• **Required work**:
Could you reproduce, from the records below, everything from the line with "2. Features" down to the line with "It's a learning", keeping both of those lines and changing nothing?

• **Dataset extract**:

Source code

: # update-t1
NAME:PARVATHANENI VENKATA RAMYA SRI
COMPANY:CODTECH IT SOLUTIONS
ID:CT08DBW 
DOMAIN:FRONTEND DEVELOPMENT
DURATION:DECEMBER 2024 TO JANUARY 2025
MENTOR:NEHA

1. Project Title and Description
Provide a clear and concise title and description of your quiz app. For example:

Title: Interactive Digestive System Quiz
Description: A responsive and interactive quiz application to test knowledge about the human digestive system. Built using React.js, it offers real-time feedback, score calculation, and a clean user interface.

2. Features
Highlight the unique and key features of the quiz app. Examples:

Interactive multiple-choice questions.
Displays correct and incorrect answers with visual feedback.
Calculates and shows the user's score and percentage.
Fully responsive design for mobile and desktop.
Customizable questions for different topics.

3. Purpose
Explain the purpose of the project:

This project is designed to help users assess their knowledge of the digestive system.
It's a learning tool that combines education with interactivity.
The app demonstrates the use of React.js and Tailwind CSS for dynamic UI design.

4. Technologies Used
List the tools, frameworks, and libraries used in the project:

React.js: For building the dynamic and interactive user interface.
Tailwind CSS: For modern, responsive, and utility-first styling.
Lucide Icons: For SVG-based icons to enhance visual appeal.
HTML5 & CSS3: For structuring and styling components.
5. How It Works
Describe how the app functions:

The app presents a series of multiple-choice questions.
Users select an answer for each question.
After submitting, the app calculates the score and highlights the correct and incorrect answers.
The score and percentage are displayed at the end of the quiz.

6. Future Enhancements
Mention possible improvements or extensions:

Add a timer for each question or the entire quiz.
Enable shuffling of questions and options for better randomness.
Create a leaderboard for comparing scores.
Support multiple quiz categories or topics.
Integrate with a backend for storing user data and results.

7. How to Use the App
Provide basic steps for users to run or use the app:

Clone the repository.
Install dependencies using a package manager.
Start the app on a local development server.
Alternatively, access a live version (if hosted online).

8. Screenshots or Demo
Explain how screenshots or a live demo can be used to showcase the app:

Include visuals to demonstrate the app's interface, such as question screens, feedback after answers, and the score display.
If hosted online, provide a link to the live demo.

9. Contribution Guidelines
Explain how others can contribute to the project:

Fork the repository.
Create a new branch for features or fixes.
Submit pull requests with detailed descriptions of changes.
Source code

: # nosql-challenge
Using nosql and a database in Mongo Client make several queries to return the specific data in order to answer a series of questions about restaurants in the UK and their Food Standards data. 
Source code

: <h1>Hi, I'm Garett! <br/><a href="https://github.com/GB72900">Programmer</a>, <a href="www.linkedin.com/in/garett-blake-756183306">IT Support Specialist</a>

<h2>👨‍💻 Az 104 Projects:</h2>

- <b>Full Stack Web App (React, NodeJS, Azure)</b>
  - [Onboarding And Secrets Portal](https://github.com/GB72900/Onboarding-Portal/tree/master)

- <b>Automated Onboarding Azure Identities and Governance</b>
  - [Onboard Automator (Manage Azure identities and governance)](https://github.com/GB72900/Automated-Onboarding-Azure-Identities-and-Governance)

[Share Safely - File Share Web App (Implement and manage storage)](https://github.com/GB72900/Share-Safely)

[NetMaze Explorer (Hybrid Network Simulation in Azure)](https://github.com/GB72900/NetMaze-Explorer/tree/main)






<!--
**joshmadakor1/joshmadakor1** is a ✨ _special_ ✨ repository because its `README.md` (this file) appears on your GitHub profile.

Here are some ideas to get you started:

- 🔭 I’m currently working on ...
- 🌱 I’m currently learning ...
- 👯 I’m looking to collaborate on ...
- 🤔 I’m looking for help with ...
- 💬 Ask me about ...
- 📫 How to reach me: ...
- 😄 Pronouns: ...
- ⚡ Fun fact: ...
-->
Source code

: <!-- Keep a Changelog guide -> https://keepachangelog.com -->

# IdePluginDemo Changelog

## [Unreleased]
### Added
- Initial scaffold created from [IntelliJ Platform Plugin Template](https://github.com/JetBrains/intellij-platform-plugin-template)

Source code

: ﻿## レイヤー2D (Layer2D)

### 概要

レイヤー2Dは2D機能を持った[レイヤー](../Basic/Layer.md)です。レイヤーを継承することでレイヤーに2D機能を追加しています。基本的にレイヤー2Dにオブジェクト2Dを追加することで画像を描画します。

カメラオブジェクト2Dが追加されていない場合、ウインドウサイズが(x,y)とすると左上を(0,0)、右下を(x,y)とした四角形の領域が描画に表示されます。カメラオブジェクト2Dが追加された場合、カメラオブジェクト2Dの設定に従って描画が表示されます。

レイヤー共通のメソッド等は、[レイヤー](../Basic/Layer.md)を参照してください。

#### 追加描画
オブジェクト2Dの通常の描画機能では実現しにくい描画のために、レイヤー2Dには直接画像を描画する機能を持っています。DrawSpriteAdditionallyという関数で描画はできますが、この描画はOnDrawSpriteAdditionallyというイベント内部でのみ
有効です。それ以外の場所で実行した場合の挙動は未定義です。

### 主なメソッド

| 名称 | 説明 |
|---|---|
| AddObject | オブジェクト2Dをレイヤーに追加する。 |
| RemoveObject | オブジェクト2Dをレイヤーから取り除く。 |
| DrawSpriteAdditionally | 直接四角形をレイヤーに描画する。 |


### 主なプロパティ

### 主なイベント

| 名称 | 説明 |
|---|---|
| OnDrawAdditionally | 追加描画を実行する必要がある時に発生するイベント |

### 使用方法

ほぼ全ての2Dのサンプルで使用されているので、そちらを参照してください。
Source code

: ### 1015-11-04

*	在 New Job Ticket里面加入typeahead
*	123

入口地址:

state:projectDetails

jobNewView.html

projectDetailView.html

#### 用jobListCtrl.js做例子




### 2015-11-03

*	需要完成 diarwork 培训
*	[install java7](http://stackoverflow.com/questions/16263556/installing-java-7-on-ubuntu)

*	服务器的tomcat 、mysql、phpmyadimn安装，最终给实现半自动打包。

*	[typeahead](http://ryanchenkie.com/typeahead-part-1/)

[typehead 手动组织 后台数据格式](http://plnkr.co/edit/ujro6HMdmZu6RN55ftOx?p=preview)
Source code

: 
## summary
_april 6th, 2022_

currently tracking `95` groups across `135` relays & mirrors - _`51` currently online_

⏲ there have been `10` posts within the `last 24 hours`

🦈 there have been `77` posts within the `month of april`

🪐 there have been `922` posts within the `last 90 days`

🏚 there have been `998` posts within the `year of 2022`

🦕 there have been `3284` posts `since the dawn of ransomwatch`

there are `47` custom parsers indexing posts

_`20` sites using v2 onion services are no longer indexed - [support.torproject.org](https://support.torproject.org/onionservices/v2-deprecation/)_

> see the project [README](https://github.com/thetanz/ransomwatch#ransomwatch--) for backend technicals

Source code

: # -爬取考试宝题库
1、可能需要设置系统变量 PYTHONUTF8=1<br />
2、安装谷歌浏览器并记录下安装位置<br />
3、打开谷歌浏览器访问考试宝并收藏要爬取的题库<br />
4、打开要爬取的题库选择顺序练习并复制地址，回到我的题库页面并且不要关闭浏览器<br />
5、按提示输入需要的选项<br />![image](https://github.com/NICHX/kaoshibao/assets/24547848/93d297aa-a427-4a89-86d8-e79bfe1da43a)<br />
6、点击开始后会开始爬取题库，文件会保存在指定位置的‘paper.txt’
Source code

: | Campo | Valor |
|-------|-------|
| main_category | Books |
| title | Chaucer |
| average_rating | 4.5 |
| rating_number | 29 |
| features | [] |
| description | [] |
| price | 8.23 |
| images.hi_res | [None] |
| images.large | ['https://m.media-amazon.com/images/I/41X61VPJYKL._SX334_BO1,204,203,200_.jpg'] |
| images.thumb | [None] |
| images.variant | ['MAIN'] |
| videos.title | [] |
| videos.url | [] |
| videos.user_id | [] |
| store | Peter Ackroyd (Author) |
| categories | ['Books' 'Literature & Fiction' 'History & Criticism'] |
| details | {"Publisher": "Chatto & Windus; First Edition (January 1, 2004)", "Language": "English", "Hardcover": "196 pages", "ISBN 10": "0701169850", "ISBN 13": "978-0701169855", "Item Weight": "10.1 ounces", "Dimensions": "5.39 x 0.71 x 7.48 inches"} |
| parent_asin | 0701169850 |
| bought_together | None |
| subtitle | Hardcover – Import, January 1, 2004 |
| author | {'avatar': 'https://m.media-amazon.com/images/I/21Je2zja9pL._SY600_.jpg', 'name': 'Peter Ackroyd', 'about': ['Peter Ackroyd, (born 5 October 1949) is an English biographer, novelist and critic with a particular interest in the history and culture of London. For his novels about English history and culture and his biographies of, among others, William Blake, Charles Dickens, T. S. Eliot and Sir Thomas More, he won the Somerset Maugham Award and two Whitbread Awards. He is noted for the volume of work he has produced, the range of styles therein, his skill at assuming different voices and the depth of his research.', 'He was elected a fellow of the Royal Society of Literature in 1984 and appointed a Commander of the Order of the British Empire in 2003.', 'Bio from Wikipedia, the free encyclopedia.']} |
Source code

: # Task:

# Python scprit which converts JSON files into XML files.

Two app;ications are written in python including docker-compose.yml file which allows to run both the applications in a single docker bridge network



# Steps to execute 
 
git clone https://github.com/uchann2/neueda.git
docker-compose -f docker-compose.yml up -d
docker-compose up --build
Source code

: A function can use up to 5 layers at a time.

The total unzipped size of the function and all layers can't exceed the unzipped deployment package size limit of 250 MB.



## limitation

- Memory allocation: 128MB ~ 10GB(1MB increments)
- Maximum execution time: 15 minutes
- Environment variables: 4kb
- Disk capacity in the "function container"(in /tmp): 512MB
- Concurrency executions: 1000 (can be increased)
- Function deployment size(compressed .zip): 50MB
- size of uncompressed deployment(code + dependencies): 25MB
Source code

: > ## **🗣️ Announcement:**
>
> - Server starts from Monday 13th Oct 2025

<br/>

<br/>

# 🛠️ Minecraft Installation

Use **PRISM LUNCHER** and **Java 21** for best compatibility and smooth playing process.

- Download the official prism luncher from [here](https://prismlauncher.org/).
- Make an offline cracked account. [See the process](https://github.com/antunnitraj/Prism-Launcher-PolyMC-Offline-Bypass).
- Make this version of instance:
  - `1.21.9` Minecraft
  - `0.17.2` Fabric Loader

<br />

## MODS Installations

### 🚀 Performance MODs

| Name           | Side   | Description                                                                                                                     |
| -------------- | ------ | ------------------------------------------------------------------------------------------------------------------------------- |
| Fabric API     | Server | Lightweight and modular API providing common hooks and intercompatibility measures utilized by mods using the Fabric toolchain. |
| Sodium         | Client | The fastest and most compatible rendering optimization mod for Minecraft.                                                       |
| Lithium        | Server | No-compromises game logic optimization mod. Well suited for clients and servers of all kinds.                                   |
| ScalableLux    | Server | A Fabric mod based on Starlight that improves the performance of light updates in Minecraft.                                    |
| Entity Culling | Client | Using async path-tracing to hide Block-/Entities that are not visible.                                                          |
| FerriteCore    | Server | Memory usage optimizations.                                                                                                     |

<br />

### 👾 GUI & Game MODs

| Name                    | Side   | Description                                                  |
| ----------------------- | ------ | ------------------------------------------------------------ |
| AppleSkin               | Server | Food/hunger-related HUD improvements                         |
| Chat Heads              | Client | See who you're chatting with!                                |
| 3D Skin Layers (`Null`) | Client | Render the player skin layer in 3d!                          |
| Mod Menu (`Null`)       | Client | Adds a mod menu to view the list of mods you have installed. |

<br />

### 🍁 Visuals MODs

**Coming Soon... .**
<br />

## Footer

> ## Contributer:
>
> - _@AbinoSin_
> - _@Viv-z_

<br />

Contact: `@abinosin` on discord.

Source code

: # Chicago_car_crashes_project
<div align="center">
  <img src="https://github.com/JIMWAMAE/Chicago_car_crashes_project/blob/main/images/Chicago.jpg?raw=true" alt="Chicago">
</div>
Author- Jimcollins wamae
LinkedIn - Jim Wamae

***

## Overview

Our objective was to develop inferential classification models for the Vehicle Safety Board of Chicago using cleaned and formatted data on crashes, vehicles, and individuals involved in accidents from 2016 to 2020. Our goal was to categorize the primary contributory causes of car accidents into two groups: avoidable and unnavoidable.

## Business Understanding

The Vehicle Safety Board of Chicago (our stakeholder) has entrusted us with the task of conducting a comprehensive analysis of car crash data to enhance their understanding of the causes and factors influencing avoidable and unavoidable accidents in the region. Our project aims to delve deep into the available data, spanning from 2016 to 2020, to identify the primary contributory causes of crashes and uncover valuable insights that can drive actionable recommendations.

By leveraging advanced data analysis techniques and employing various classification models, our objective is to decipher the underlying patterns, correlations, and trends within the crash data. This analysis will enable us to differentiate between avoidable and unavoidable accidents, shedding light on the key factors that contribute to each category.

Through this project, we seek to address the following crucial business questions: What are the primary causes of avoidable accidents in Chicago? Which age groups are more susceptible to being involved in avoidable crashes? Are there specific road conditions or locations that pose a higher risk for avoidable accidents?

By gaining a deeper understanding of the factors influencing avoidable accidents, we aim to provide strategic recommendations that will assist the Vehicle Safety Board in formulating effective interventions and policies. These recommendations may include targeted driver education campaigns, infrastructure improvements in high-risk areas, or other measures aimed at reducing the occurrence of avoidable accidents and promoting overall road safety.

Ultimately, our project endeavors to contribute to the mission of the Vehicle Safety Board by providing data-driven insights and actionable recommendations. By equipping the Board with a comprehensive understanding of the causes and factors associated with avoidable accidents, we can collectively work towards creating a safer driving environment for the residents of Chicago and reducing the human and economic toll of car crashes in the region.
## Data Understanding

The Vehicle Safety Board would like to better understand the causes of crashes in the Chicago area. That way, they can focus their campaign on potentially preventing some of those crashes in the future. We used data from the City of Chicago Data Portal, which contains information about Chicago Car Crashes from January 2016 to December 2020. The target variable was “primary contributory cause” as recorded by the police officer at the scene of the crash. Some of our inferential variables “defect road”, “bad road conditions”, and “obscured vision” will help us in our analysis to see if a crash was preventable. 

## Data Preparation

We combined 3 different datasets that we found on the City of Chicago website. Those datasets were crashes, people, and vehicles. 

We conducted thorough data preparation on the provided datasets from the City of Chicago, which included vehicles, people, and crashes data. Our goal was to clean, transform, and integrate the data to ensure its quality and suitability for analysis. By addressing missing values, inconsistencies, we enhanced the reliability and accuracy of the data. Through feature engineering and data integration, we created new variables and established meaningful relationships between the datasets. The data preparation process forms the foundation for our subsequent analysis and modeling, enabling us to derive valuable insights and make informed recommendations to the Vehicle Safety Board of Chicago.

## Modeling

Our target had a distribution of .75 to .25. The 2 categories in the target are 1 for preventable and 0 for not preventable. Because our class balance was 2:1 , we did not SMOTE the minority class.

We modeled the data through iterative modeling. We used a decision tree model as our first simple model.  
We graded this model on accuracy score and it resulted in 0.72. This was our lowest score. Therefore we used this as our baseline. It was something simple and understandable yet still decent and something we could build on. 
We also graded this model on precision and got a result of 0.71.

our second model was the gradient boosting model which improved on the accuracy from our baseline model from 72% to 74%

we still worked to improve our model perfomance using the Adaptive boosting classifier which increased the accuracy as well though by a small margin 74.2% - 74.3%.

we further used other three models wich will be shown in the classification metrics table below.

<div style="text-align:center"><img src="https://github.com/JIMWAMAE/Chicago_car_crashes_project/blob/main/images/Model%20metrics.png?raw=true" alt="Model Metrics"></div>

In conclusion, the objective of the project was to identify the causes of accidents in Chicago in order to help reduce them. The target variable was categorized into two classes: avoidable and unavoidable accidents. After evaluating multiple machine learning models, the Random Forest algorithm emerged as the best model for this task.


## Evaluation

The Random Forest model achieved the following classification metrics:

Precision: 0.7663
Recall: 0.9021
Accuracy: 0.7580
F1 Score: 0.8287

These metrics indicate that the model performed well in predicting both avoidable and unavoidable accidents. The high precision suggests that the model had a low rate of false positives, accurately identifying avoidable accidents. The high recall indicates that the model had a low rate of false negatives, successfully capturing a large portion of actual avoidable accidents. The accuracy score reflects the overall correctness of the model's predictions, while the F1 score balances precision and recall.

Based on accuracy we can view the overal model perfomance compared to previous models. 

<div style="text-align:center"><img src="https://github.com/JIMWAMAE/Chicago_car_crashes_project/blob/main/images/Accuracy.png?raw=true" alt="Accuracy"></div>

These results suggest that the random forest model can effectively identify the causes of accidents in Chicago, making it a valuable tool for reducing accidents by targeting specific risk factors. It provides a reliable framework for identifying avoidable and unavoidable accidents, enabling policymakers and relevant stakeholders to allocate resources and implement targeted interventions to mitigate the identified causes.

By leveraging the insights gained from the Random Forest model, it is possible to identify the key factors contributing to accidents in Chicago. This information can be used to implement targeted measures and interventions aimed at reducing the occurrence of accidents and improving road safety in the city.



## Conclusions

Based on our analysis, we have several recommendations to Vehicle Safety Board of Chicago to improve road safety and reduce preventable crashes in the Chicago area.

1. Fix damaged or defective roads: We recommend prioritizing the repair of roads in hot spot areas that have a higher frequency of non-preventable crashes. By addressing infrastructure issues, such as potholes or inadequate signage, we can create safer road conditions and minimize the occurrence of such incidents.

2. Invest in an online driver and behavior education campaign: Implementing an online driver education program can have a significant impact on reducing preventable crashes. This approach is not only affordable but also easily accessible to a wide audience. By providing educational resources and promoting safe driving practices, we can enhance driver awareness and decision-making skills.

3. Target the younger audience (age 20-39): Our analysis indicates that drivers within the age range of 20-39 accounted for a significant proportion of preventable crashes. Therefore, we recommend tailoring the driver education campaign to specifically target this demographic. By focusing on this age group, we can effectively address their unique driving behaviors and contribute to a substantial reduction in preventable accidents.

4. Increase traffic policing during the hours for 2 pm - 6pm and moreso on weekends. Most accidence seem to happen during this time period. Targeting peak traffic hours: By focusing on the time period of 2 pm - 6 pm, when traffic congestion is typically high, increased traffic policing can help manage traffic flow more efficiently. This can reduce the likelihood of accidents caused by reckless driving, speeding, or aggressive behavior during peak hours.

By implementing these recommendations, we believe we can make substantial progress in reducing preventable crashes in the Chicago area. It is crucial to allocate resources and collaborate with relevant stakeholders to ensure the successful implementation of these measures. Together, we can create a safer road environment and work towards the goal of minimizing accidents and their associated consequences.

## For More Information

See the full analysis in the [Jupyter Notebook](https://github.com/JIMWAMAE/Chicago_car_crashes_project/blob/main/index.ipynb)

• **Answer box**:
2. Features
Highlight the unique and key features of the quiz app. Examples:

Interactive multiple-choice questions.
Displays correct and incorrect answers with visual feedback.
Calculates and shows the user's score and percentage.
Fully responsive design for mobile and desktop.
Customizable questions for different topics.

3. Purpose
Explain the purpose of the project:

This project is designed to help users assess their knowledge of the digestive system.
It's a learning tool that combines education with interactivity.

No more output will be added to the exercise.